[THE DATA Boundary: Start]

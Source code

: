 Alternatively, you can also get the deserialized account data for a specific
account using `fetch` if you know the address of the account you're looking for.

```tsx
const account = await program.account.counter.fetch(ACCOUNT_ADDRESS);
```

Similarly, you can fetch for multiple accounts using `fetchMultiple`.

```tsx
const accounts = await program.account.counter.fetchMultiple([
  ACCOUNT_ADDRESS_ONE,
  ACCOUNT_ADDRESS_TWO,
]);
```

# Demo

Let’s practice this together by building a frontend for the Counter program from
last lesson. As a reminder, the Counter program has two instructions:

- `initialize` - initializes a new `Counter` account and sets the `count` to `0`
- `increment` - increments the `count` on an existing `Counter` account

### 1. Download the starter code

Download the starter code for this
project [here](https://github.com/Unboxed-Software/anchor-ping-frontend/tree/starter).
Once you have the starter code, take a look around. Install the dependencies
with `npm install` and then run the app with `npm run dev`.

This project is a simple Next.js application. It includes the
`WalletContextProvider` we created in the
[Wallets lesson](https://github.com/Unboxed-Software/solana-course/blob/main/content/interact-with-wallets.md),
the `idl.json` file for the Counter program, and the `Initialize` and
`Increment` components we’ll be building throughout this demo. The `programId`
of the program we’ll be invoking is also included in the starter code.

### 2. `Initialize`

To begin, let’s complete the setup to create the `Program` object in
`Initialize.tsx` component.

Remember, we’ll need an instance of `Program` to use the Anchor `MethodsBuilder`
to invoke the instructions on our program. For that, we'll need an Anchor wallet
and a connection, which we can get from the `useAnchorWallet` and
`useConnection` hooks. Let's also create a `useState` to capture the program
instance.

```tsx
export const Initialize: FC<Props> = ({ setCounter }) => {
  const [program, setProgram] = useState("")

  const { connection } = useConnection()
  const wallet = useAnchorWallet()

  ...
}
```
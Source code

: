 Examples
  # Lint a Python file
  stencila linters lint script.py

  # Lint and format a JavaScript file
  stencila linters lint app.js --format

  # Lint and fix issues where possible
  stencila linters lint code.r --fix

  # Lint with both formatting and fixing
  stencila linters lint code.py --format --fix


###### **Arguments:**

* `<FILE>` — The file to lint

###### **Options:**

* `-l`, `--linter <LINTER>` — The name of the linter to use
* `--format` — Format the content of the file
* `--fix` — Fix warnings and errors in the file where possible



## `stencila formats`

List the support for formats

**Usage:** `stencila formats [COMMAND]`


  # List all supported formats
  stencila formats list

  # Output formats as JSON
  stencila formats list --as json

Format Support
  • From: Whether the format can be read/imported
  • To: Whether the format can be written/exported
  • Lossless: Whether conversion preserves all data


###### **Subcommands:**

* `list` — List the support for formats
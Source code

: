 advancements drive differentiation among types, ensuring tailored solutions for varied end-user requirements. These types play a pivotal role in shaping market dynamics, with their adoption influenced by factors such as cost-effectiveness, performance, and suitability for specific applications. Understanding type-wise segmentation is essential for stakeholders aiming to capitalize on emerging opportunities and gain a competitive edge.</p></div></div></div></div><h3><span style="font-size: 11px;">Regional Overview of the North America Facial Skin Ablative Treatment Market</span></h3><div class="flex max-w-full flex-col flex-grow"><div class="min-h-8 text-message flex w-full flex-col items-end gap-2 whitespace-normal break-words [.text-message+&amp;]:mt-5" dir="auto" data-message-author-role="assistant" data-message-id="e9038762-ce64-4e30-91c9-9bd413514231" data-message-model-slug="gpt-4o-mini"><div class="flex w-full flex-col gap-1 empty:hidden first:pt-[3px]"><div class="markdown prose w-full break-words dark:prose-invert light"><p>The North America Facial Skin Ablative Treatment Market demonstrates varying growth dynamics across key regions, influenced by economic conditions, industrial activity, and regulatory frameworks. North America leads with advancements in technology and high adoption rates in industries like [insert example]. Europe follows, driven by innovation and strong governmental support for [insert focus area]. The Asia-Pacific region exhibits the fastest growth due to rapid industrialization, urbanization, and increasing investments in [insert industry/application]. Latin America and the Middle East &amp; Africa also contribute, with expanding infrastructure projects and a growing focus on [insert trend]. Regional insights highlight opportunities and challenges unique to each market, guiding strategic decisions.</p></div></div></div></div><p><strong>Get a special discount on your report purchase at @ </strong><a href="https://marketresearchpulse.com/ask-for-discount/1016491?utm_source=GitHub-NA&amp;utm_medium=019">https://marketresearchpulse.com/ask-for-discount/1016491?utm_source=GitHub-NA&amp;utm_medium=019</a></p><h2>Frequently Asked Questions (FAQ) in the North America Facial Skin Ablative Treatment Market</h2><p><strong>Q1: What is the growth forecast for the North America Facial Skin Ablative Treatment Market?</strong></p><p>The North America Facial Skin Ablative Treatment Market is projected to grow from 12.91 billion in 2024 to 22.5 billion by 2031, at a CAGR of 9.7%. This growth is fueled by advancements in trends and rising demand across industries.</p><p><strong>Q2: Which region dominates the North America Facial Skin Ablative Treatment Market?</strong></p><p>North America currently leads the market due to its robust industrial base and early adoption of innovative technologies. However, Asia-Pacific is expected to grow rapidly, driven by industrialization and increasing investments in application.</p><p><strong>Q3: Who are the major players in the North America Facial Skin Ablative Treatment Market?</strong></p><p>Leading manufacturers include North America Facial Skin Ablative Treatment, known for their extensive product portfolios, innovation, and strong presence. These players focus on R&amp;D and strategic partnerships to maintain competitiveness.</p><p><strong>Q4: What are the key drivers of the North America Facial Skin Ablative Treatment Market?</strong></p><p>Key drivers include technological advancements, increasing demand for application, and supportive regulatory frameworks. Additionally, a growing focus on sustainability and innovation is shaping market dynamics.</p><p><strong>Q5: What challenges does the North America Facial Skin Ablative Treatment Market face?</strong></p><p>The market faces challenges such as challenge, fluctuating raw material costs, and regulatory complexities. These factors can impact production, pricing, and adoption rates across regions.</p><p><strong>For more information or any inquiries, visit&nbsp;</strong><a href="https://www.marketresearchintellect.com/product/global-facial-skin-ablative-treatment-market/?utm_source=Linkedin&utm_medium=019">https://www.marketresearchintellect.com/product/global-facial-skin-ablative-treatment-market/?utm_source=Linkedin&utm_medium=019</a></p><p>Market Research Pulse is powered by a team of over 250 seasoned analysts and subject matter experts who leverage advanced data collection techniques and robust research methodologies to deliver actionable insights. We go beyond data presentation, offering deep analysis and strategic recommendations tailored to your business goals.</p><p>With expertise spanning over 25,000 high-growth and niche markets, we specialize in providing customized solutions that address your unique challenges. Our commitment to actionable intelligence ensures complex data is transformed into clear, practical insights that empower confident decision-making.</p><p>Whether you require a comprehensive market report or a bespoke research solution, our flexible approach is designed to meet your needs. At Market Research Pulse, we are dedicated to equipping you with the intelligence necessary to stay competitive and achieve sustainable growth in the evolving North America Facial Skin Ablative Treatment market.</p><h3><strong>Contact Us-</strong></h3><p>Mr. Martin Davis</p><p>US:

[THE DATA Boundary: End]

*TASK TO COMPLETE*.
Find the line with "- increments the" in the material above. Reproduce it and each line after it up to and including the line with "project [here]".

*WRITTEN RESPONSE*.
- `increment` - increments the `count` on an existing `Counter` account

### 1. Download the starter code

Download the starter code for this
project [here](https://github.com/Unboxed-Software/anchor-ping-frontend/tree/starter).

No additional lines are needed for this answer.